Reste que cet accord n’a pour l’heure qu’une dimension politique. Car il doit encore passer par un décret flamand, un décret wallon et une ordonnance bruxelloise avant de devenir un texte de loi. Et surtout, il devra encore passer devant les instances européennes pour voir s’il n’est pas discriminant pour les autres citoyens européens.
L'arbitre n'a pas parlé
Le principe de non-discrimination entre citoyens européens encadre strictement ce type de dispositif et la Commission n'a pas encore validé le montage belge. Le Luxembourg n'exclut pas un recours devant la justice européenne si le système profite trop nettement aux résidents, car côté wallon, le gouvernement refuse de préciser sa réforme fiscale tant que les discussions avec l'Europe n'ont pas abouti.

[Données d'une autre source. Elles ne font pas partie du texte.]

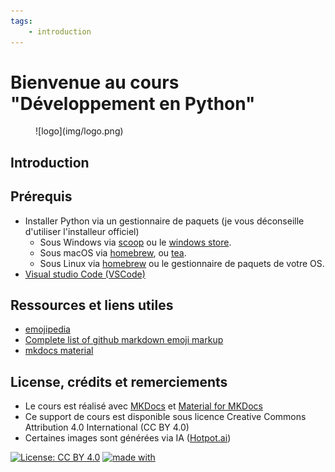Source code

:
 ```yaml
---
tags:
    - introduction
---
```


# Bienvenue au cours "Développement en Python"

<figure markdown>
  ![logo](img/logo.png)
</figure>

## Introduction

## Prérequis

-   Installer Python via un gestionnaire de paquets (je vous déconseille d'utiliser l'installeur officiel)
    -   Sous Windows via [scoop](https://scoop.sh/#/) ou le [windows store](https://apps.microsoft.com/store/search?publisher=Python%20Software%20Foundation).
    -   Sous macOS via [homebrew](https://brew.sh/), ou [tea](https://tea.xyz/).
    -   Sous Linux via [homebrew](https://brew.sh/) ou le gestionnaire de paquets de votre OS.
-   [Visual studio Code (VSCode)](https://code.visualstudio.com/)

## Ressources et liens utiles

-   [emojipedia](https://emojipedia.org/)
-   [Complete list of github markdown emoji markup](https://gist.github.com/rxaviers/7360908)
-   [mkdocs material](https://squidfunk.github.io/mkdocs-material)

## License, crédits et remerciements

-   Le cours est réalisé avec [MKDocs](https://www.mkdocs.org/) et [Material for MKDocs](https://squidfunk.github.io/mkdocs-material/)
-   Ce support de cours est disponible sous licence Creative Commons Attribution 4.0 International (CC BY 4.0)
-   Certaines images sont générées via IA ([Hotpot.ai](https://hotpot.ai/art-generator))

[![License: CC BY 4.0](https://img.shields.io/badge/License-CC_BY_4.0-lightgrey.svg)](https://creativecommons.org/licenses/by/4.0/)
[![made with](https://img.shields.io/badge/made%20with-mkdocs%20material-yellowgreen)](https://squidfunk.github.io/mkdocs-material/)
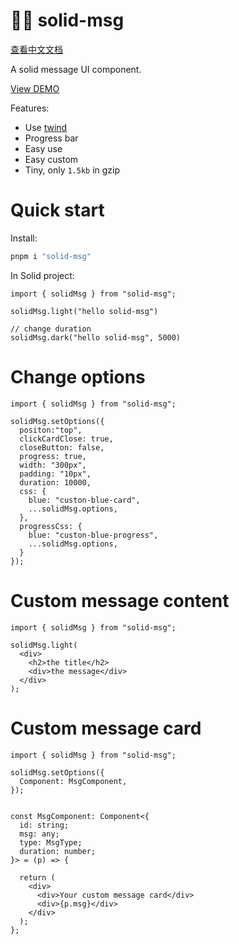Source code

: # 👏🏻 solid-msg

[查看中文文档](./README-CN.md)

A solid message UI component.

[View DEMO](https://solid-msg.gewulian.com)

Features:

- Use [twind](https://github.com/tw-in-js/twind)
- Progress bar
- Easy use 
- Easy custom
- Tiny, only `1.5kb` in gzip

# Quick start

Install:

```sh
pnpm i "solid-msg"
```

In Solid project:

```tsx
import { solidMsg } from "solid-msg";

solidMsg.light("hello solid-msg")

// change duration
solidMsg.dark("hello solid-msg", 5000)
```

# Change options

```tsx
import { solidMsg } from "solid-msg";

solidMsg.setOptions({
  positon:"top",
  clickCardClose: true,
  closeButton: false,
  progress: true,
  width: "300px",
  padding: "10px",
  duration: 10000,
  css: {
    blue: "custon-blue-card",
    ...solidMsg.options,
  },
  progressCss: {
    blue: "custon-blue-progress",
    ...solidMsg.options,
  }
});
```

# Custom message content

```tsx
import { solidMsg } from "solid-msg";

solidMsg.light(
  <div>
    <h2>the title</h2>
    <div>the message</div>
  </div>
);
```


# Custom message card

```tsx
import { solidMsg } from "solid-msg";

solidMsg.setOptions({
  Component: MsgComponent,
});


const MsgComponent: Component<{
  id: string;
  msg: any;
  type: MsgType;
  duration: number;
}> = (p) => {

  return (
    <div>
      <div>Your custom message card</div>
      <div>{p.msg}</div>
    </div>
  );
};

```

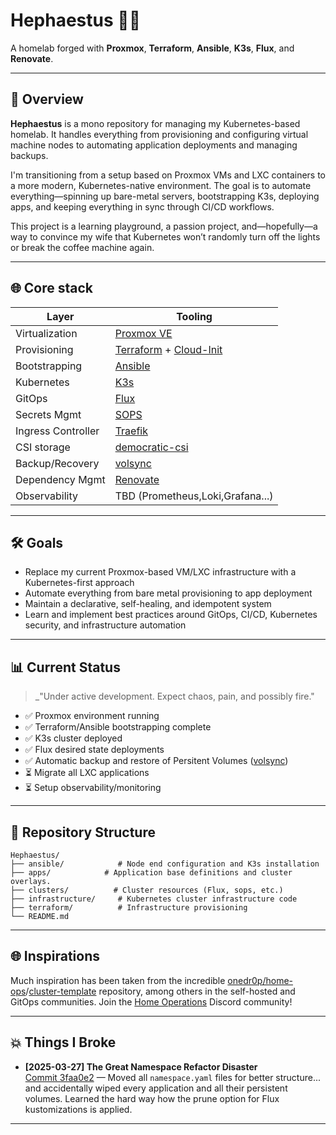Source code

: # Hephaestus 🔧🔨

A homelab forged with **Proxmox**, **Terraform**, **Ansible**, **K3s**, **Flux**, and **Renovate**.

---

## 🚀 Overview

**Hephaestus** is a mono repository for managing my Kubernetes-based homelab. It handles everything from provisioning and configuring virtual machine nodes to automating application deployments and managing backups.

I'm transitioning from a setup based on Proxmox VMs and LXC containers to a more modern, Kubernetes-native environment. The goal is to automate everything—spinning up bare-metal servers, bootstrapping K3s, deploying apps, and keeping everything in sync through CI/CD workflows.

This project is a learning playground, a passion project, and—hopefully—a way to convince my wife that Kubernetes won’t randomly turn off the lights or break the coffee machine again.

---

## 🌐 Core stack

| Layer          | Tooling                                                                                                      |
| -------------- | ------------------------------------------------------------------------------------------------------------ |
| Virtualization | [Proxmox VE](https://www.proxmox.com/en/)                                                                    |
| Provisioning   | [Terraform](https://www.terraform.io/) + [Cloud-Init](https://cloudinit.readthedocs.io/)                     |
| Bootstrapping  | [Ansible](https://www.ansible.com/)                                                                          |
| Kubernetes     | [K3s](https://k3s.io/)                                                                                       |
| GitOps         | [Flux](https://fluxcd.io/)                                                                                   |
| Secrets Mgmt   | [SOPS](https://github.com/mozilla/sops)                          |
| Ingress Controller   | [Traefik](https://doc.traefik.io/traefik/)                          |
|CSI storage   | [democratic-csi](https://github.com/democratic-csi/democratic-csi)                          |
|Backup/Recovery   | [volsync](https://volsync.readthedocs.io/en/stable/)                          |
| Dependency Mgmt   | [Renovate](https://github.com/renovatebot/renovate)                          |
| Observability  | TBD (Prometheus,Loki,Grafana...) |

---

## 🛠️ Goals

- Replace my current Proxmox-based VM/LXC infrastructure with a Kubernetes-first approach
- Automate everything from bare metal provisioning to app deployment
- Maintain a declarative, self-healing, and idempotent system
- Learn and implement best practices around GitOps, CI/CD, Kubernetes security, and infrastructure automation

---

## 📊 Current Status

> \_"Under active development. Expect chaos, pain, and possibly fire."

- ✅ Proxmox environment running
- ✅ Terraform/Ansible bootstrapping complete
- ✅ K3s cluster deployed
- ✅ Flux desired state deployments
- ✅ Automatic backup and restore of Persitent Volumes ([volsync](https://volsync.readthedocs.io/en/stable/))
- ⏳ Migrate all LXC applications 
- ⏳ Setup observability/monitoring

---

## 📂 Repository Structure

```
Hephaestus/
├── ansible/            # Node end configuration and K3s installation
├── apps/            # Application base definitions and cluster overlays.
├── clusters/          # Cluster resources (Flux, sops, etc.)
├── infrastructure/     # Kubernetes cluster infrastructure code
├── terraform/          # Infrastructure provisioning
└── README.md
```

---

## 🌐 Inspirations

Much inspiration has been taken from the incredible [onedr0p/home-ops](https://github.com/onedr0p/home-ops)/[cluster-template](https://github.com/onedr0p/cluster-template) repository, among others in the self-hosted and GitOps communities. Join the [Home Operations](https://discord.gg/home-operations) Discord community!

---

## 💥 Things I Broke

- **[2025-03-27] The Great Namespace Refactor Disaster**\
  [Commit 3faa0e2](https://github.com/willnotcy/Hephaestus/commit/3faa0e28c636eecd0b08e4a1e607efecfc216ff7) — Moved all `namespace.yaml` files for better structure... and accidentally wiped every application and all their persistent volumes. Learned the hard way how the prune option for Flux kustomizations is applied.

---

La Flandre a déjà tranché : une taxe de circulation recalculée au poids et au CO2 sera introduite dès janvier 2027, mais sans garantie de neutralité pour tous de la région. C’est notamment le cas des propriétaires de véhicules électriques exonérés jusqu'à fin 2025 et qui paient depuis un forfait d'environ 107 euros. Si on y ajoute la vignette, l’addition grimpe forcément.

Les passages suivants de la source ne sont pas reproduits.